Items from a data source
<<<<
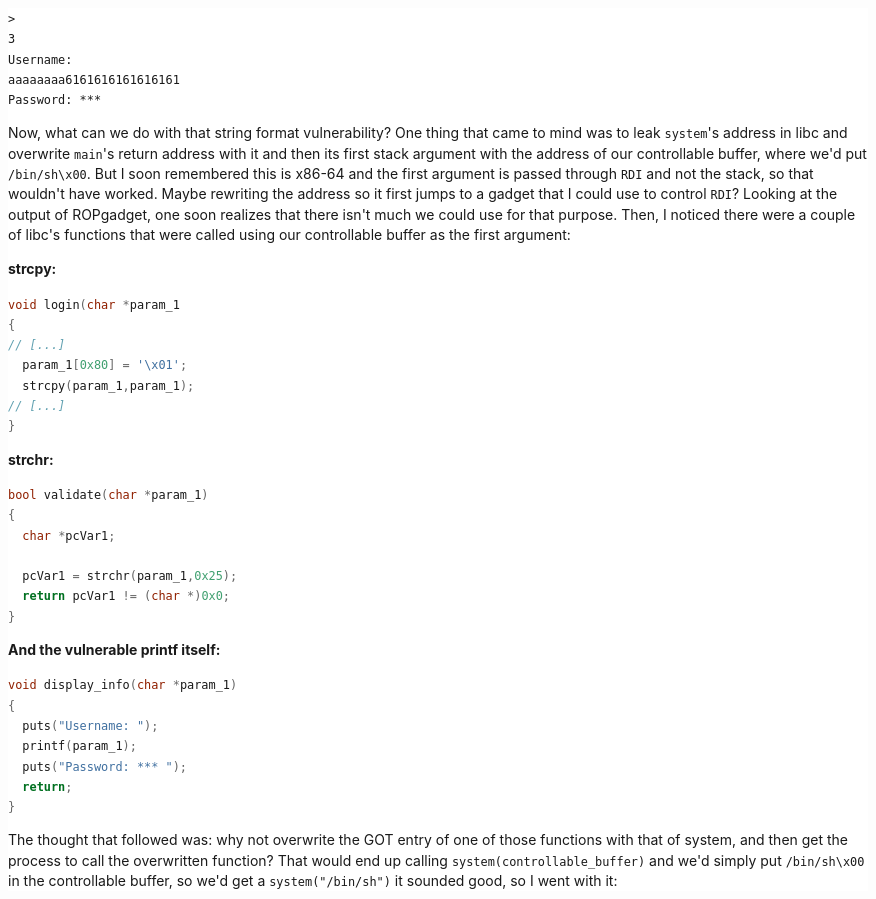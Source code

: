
 ```
> 
3
Username: 
aaaaaaaa6161616161616161
Password: ***
```

Now, what can we do with that string format vulnerability? One thing that came to mind was to leak `system`'s address in libc and overwrite `main`'s return address with it and then its first stack argument with the address of our controllable buffer, where we'd put `/bin/sh\x00`. But I soon remembered this is x86-64 and the first argument is passed through `RDI` and not the stack, so that wouldn't have worked. Maybe rewriting the address so it first jumps to a gadget that I could use to control `RDI`? Looking at the output of ROPgadget, one soon realizes that there isn't much we could use for that purpose. Then, I noticed there were a couple of libc's functions that were called using our controllable buffer as the first argument:

<b> strcpy: </b>

```c
void login(char *param_1
{
// [...]
  param_1[0x80] = '\x01';
  strcpy(param_1,param_1);
// [...]
}
```

<b> strchr: </b>

```c
bool validate(char *param_1)
{
  char *pcVar1;
  
  pcVar1 = strchr(param_1,0x25);
  return pcVar1 != (char *)0x0;
}
```

<b> And the vulnerable printf itself: </b>

```c
void display_info(char *param_1)
{
  puts("Username: ");
  printf(param_1);
  puts("Password: *** ");
  return;
}

```

The thought that followed was: why not overwrite the GOT entry of one of those functions with that of system, and then get the process to call the overwritten function? That would end up calling `system(controllable_buffer)` and we'd simply put `/bin/sh\x00` in the controllable buffer, so we'd get a `system("/bin/sh")` it sounded good, so I went with it:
>>>>
• **Task goal**
Search the lines above for the string "system", then show every one that has it.

• **Response box**
Now, what can we do with that string format vulnerability? One thing that came to mind was to leak `system`'s address in libc and overwrite `main`'s return address with it and then its first stack argument with the address of our controllable buffer, where we'd put `/bin/sh\x00`. But I soon remembered this is x86-64 and the first argument is passed through `RDI` and not the stack, so that wouldn't have worked. Maybe rewriting the address so it first jumps to a gadget that I could use to control `RDI`? Looking at the output of ROPgadget, one soon realizes that there isn't much we could use for that purpose. Then, I noticed there were a couple of libc's functions that were called using our controllable buffer as the first argument:
The thought that followed was: why not overwrite the GOT entry of one of those functions with that of system, and then get the process to call the overwritten function? That would end up calling `system(controllable_buffer)` and we'd simply put `/bin/sh\x00` in the controllable buffer, so we'd get a `system("/bin/sh")` it sounded good, so I went with it:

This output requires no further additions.